Oracle Health & AI is a new line of business focused on modernizing and automating healthcare through AI. The Senior Applied Scientist will play a key role in shaping the future of AI at Oracle, with an emphasis on Large Language Models (LLMs) and Generative AI, to deliver new Generative AI-powered solutions for healthcare and enterprise customers.
Requirements
- Demonstrated experience in designing and implementing scalable AI models for production.
- Deep technical understanding of Machine Learning, Deep Learning architectures like Transformers, training methods, and optimizers.
- Practical experience with the latest technologies in LLM and generative AI, such as parameter-efficient fine-tuning, instruction fine-tuning, and advanced prompt engineering techniques like Tree-of-Thoughts.
- Hands-on experience with emerging LLM frameworks and plugins, such as LangChain, LlamaIndex, VectorStores and Retrievers, LLM Cache, LLMOps (MLFlow), LMQL, Guidance, etc.
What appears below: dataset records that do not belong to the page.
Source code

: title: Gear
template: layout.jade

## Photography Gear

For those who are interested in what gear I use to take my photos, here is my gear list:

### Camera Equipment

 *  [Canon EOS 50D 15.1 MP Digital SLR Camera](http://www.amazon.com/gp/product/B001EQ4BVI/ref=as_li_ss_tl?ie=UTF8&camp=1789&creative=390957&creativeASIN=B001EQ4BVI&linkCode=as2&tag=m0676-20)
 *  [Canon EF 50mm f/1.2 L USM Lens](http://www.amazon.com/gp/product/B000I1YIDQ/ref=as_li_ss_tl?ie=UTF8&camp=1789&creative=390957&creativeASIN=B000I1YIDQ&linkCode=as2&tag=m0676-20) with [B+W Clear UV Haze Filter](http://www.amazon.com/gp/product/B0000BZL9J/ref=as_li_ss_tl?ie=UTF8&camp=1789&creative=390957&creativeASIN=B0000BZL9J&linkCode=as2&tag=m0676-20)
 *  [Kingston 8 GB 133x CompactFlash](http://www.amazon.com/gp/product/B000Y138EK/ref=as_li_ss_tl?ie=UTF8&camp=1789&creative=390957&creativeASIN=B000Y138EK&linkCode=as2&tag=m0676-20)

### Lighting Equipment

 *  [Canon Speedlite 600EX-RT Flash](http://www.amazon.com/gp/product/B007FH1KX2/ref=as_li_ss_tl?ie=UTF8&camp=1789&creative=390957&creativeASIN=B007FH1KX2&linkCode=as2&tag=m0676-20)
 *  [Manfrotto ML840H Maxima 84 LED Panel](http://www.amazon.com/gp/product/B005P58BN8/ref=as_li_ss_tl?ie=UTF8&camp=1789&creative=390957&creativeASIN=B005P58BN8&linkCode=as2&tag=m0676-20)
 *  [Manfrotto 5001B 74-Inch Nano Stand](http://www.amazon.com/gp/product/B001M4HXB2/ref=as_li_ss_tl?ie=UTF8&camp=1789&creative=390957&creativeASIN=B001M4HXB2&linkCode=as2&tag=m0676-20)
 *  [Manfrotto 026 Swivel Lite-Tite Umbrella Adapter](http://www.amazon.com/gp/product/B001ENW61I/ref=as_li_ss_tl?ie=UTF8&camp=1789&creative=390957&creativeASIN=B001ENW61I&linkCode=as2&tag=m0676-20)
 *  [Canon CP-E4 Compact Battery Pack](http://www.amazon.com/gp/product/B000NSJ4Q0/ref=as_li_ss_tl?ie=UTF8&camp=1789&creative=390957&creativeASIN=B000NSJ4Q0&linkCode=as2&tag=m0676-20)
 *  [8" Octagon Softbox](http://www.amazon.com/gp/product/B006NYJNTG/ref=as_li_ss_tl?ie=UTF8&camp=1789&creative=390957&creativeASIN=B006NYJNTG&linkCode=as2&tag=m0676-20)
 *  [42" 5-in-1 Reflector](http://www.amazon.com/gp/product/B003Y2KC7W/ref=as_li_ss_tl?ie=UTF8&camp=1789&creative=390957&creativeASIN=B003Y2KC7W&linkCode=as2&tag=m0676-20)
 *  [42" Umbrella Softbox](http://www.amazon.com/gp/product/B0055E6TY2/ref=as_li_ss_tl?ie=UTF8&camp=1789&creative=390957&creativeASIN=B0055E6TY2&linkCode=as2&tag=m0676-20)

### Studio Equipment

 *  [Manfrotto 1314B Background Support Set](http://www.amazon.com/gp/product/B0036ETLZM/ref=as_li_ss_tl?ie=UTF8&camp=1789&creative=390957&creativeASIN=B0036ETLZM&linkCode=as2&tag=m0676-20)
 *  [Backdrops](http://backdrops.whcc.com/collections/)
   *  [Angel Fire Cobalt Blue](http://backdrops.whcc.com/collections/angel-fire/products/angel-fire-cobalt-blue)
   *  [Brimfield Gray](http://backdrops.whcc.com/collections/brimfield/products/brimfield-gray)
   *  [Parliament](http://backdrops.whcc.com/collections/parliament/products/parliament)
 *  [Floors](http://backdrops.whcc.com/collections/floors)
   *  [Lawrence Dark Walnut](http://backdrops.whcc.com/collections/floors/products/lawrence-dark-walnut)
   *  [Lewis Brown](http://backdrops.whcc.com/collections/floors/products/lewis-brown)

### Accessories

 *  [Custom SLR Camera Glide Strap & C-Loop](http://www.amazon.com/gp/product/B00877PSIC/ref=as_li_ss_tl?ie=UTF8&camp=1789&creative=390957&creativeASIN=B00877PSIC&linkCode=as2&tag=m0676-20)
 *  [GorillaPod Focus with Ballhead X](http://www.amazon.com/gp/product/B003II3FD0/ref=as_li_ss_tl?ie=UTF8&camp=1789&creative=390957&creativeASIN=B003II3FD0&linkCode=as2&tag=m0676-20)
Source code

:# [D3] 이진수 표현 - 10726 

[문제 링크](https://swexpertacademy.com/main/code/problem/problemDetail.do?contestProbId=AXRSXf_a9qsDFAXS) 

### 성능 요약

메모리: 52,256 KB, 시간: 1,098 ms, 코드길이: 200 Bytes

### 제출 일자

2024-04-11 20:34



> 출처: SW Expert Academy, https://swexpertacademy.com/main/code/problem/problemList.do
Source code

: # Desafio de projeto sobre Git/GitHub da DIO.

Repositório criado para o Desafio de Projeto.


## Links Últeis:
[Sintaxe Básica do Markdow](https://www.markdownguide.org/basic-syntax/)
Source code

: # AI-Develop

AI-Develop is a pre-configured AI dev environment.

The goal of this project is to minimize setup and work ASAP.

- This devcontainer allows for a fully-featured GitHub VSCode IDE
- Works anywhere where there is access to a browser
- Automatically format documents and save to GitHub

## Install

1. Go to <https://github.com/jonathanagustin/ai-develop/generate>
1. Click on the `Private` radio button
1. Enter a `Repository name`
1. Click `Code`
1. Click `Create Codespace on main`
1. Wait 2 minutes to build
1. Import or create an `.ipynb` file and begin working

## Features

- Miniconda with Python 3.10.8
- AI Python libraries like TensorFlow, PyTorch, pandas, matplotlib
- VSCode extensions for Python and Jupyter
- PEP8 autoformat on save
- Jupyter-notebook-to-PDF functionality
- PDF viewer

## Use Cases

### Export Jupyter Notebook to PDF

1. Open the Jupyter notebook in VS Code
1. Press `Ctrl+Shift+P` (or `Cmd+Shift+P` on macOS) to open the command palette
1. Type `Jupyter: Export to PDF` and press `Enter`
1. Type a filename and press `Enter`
- Proven experience in designing data collection/annotation solutions and systematic evaluation necessary for developing and maintaining production systems.
- Commitment to staying up-to-date with the field and applying academic advances to solve complex business problems, and bringing them into production.
- Perform research in emerging areas, which may include efficient neural network development including quantization, pruning, compression and neural architecture search, as well as novel differentiable compute primitives.
Responsibilities
- Develop new healthcare and enterprise services and features leveraging recent advances in generative AI, machine learning and deep learning.
- Design and review the architecture of AI solutions, including data, model, training, and evaluation, employing best practices.
- Develop production code and advocate for the best coding and engineering practices.
- Identify data science use cases and design scalable solutions that can be built as a feature of the product/service.
- Contributes to writing production model code.
- Work with Software Engineering teams to deploy them in production.
- Design and implement algorithms, train models, and deploy both to production to validate premises and achieve goals.
Other
- Collaborate with product managers to translate business and product requirements into AI projects.
- Collaborate with fellow technical leaders to ensure the successful and timely delivery of models and integration of services.
- Coordinate with multinational teams to drive projects from research POC to production.
- Lead and mentor both junior and senior applied scientists.
- Participate in project planning, review, and retrospective sessions.